[Data to examine Boundary: Start]
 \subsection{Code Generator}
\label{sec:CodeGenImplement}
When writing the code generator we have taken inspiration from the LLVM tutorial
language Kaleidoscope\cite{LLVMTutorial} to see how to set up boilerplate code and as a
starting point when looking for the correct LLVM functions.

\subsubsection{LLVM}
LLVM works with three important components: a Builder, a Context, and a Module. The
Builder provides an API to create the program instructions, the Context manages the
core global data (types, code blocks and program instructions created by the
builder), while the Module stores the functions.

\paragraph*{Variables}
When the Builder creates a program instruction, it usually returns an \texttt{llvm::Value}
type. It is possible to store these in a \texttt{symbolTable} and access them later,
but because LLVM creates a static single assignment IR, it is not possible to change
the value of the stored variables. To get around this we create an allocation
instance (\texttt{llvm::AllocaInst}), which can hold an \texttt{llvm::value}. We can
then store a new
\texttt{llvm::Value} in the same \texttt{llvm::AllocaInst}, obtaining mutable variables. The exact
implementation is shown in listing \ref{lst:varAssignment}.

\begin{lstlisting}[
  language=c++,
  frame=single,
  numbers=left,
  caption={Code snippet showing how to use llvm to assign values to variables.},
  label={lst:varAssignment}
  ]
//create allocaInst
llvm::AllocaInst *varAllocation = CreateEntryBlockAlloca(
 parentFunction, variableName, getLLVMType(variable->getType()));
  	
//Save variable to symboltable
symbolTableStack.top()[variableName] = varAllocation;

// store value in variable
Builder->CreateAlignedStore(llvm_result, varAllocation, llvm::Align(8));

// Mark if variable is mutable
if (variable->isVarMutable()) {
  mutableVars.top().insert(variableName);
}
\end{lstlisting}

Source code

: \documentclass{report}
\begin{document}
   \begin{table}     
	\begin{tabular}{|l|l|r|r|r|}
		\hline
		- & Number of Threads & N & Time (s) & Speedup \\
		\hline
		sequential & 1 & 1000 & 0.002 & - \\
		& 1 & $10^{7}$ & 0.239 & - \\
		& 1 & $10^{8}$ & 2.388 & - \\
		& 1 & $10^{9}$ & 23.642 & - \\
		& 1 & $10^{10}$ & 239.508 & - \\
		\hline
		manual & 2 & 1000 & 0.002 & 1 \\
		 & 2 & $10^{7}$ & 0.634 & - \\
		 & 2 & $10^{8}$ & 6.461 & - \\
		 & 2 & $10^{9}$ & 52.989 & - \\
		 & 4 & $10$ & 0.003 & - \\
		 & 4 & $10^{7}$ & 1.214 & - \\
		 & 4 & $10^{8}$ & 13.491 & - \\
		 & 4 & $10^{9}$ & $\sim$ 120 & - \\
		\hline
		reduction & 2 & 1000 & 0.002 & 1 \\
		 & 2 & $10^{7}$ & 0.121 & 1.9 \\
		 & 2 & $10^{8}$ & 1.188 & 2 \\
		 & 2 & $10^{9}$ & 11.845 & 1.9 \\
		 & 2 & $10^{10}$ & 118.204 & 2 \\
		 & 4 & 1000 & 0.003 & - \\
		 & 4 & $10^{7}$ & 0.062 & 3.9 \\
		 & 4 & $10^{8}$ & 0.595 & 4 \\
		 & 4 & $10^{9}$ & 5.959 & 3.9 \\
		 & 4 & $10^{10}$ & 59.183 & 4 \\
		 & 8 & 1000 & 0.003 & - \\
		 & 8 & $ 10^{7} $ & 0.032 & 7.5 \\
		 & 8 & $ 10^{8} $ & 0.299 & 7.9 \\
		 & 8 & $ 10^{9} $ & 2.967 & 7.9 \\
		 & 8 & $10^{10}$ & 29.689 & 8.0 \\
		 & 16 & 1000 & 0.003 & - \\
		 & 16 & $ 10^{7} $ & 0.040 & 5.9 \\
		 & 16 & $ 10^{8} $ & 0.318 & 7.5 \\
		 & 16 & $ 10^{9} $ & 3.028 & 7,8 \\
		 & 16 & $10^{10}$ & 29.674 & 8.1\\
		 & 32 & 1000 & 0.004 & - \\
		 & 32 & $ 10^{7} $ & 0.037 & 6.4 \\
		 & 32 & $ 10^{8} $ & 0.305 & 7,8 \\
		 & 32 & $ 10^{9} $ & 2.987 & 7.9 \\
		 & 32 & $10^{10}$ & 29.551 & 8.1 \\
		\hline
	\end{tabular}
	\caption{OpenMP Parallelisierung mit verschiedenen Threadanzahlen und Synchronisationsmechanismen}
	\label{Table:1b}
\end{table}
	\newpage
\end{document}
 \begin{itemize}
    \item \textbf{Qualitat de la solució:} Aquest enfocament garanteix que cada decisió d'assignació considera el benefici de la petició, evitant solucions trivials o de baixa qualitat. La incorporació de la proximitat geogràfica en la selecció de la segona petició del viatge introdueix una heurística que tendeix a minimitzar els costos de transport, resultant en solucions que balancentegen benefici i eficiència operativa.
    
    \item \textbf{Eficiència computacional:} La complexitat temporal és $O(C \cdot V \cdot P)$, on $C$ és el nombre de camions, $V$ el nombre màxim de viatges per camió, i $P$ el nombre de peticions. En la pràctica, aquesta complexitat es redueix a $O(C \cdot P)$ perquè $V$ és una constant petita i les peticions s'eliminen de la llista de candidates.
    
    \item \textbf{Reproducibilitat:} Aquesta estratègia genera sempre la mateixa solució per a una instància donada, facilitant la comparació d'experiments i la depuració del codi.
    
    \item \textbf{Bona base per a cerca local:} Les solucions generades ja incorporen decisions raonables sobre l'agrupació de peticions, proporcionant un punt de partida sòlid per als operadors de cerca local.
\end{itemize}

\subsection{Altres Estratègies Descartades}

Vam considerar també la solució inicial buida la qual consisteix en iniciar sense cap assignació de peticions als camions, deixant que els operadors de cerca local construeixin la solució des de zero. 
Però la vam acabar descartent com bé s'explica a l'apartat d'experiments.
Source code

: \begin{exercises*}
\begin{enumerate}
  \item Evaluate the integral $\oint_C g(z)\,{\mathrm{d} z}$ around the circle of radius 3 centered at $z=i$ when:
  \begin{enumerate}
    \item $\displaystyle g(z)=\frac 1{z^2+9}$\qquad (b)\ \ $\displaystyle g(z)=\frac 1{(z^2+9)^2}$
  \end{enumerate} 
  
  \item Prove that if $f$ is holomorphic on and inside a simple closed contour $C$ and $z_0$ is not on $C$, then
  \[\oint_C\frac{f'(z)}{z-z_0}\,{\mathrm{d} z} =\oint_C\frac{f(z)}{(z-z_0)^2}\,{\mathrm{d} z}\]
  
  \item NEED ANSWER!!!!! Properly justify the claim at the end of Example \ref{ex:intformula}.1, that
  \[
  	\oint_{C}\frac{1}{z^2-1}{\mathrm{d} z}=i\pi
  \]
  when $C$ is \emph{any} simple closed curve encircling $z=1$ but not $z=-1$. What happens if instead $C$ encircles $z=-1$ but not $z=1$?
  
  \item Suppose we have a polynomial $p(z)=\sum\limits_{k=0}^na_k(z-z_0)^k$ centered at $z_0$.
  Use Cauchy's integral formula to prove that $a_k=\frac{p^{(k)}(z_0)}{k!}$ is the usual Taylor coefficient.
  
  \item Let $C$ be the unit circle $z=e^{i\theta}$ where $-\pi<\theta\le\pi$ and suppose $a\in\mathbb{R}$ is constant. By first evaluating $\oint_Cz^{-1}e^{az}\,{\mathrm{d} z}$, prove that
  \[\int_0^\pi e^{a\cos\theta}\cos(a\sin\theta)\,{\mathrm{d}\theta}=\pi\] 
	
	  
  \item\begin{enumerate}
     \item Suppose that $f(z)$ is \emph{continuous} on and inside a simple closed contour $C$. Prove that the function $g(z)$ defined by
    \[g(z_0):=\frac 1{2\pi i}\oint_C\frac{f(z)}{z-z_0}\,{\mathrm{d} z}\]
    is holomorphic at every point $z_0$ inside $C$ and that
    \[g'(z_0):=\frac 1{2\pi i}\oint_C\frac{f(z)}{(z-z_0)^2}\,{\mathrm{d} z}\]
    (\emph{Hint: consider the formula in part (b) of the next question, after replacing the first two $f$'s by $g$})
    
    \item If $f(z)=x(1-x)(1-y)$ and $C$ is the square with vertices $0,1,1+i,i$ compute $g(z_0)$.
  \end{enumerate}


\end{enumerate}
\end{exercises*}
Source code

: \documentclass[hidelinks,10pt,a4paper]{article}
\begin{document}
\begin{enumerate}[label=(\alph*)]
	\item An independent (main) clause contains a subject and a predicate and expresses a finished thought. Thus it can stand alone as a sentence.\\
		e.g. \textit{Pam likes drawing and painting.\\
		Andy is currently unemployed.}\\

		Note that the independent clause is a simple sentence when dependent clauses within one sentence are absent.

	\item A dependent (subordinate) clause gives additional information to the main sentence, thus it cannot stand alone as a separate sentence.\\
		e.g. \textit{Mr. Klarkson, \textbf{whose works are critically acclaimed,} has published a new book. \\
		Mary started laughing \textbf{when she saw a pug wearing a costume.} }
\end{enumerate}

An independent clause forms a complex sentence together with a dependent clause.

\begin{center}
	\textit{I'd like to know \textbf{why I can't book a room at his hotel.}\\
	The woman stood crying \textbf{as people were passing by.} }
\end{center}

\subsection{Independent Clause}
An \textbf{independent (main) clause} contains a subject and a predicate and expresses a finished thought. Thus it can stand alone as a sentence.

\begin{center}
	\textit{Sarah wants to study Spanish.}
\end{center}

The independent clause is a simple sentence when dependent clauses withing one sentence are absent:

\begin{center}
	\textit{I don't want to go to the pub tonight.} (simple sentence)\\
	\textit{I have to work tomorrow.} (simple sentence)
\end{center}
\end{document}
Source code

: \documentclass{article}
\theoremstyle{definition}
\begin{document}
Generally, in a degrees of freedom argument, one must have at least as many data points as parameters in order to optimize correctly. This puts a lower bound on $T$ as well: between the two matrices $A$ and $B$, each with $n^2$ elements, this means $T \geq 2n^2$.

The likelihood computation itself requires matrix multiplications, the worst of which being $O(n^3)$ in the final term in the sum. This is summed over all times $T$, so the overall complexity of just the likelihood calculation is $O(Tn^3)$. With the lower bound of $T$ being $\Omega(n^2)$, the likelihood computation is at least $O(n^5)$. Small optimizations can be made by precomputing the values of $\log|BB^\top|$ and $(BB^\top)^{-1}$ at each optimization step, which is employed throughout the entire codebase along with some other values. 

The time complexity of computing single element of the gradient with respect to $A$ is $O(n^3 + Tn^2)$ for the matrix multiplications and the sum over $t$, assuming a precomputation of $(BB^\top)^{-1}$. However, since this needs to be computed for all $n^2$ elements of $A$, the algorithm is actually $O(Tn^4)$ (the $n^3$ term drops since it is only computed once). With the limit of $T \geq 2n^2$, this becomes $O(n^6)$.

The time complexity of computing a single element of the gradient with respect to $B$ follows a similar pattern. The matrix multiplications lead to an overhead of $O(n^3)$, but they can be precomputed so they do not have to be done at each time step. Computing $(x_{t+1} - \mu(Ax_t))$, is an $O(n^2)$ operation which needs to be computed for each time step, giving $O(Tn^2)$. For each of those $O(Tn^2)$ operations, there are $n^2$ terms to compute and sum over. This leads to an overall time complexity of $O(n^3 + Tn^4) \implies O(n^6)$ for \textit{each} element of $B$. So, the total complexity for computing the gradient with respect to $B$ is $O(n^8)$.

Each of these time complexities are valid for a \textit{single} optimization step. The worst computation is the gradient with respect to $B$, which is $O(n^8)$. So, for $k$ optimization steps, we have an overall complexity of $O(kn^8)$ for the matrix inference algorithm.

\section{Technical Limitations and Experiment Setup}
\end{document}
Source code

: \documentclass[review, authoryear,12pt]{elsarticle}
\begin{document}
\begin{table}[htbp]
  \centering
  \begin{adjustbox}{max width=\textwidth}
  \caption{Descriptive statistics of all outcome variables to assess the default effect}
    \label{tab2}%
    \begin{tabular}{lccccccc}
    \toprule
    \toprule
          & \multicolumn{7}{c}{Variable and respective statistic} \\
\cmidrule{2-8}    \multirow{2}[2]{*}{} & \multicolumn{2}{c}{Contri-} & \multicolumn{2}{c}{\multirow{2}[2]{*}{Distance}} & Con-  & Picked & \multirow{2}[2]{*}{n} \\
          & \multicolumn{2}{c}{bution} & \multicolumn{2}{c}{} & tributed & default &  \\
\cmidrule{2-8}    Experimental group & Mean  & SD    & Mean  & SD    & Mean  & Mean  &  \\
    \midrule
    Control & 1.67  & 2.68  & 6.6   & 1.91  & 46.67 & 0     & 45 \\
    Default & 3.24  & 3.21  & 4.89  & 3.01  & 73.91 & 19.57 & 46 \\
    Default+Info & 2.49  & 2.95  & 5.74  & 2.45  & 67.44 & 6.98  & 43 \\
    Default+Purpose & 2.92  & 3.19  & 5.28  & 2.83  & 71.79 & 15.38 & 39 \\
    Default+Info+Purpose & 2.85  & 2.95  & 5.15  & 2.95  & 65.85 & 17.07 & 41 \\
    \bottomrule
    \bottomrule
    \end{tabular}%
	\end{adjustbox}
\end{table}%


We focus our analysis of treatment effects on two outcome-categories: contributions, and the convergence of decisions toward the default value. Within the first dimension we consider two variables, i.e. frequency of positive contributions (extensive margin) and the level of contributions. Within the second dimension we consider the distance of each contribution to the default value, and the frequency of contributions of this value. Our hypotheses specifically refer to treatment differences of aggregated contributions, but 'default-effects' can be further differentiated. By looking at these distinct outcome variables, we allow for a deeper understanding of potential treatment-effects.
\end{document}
[Data to examine Boundary: End]
Using the data above, show each line where "subject" occurs.

— Written solution —
	\item An independent (main) clause contains a subject and a predicate and expresses a finished thought. Thus it can stand alone as a sentence.\\
An \textbf{independent (main) clause} contains a subject and a predicate and expresses a finished thought. Thus it can stand alone as a sentence.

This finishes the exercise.